Stored records
※
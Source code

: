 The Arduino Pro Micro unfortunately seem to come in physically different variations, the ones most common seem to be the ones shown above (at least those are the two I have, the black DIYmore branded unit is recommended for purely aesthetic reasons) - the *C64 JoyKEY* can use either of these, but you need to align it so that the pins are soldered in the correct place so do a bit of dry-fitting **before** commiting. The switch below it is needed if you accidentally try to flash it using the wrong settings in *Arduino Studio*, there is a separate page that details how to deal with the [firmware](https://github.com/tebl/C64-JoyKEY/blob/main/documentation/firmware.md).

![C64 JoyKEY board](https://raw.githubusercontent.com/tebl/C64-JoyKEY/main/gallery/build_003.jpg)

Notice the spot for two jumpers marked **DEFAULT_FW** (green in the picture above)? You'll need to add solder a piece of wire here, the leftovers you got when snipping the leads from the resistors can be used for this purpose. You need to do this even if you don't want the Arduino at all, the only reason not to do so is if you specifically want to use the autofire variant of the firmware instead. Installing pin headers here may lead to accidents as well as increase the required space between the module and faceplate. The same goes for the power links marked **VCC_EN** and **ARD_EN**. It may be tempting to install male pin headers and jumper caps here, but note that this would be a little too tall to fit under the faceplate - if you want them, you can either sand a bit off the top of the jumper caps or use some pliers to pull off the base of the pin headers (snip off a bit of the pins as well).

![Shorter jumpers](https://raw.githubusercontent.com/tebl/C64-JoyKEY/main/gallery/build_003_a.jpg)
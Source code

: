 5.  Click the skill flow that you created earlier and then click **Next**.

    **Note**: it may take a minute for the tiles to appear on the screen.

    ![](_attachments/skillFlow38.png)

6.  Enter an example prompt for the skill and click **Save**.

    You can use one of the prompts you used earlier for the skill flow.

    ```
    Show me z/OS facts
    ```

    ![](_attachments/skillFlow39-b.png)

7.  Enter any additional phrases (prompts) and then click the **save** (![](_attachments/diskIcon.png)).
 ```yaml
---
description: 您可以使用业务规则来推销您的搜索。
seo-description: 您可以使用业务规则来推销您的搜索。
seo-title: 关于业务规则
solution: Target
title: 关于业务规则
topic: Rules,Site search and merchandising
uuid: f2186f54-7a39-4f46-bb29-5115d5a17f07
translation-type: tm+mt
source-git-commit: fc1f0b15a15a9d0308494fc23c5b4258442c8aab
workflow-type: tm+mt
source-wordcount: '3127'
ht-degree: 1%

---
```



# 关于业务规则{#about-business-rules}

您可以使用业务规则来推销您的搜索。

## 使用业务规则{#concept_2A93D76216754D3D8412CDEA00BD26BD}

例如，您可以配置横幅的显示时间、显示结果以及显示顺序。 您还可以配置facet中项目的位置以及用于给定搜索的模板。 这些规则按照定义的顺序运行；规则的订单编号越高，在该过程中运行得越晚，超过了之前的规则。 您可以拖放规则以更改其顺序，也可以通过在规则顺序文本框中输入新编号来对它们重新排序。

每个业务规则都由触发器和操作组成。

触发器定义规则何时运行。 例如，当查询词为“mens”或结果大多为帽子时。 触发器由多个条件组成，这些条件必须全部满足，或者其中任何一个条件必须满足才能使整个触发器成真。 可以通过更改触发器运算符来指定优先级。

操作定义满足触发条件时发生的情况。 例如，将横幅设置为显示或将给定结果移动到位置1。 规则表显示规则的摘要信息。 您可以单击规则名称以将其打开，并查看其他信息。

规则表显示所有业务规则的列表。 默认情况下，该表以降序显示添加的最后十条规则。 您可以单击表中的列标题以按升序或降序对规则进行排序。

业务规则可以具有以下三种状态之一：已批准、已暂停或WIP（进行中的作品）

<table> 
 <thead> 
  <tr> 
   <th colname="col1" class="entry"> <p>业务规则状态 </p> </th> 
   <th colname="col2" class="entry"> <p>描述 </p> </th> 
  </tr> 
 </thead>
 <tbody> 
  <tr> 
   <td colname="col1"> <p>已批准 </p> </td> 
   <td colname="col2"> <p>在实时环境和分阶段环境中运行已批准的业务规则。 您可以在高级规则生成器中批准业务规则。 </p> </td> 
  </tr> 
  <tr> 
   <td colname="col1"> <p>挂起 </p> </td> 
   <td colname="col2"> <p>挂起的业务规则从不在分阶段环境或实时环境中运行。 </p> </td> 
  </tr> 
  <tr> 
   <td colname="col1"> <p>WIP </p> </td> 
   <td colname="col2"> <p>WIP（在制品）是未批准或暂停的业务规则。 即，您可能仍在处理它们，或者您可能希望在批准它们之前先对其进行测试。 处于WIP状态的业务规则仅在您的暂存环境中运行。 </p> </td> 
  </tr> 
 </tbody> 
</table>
※
Copy out every line in the records where the word "earlier" is found.

: 5.  Click the skill flow that you created earlier and then click **Next**.
    You can use one of the prompts you used earlier for the skill flow.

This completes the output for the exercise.